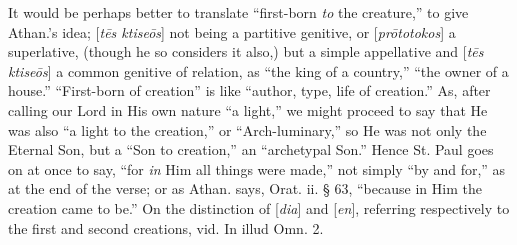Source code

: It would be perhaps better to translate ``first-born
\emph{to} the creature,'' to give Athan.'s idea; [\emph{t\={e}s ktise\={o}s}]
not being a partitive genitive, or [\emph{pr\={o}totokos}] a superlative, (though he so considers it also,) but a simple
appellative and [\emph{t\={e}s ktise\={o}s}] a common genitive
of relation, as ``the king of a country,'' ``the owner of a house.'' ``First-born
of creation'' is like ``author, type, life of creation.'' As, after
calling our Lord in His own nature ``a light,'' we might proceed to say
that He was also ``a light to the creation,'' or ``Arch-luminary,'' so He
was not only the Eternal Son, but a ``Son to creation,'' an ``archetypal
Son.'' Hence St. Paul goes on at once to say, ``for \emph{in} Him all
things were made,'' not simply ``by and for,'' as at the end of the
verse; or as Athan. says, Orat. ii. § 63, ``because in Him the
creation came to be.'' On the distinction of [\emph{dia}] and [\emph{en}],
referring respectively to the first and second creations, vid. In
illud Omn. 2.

▶ _Task requirements_
"referring respectively to" marks the first line to print; reproduce that line and every line after it through the end of the listing above.

▶ _Your solution_
referring respectively to the first and second creations, vid. In
illud Omn. 2.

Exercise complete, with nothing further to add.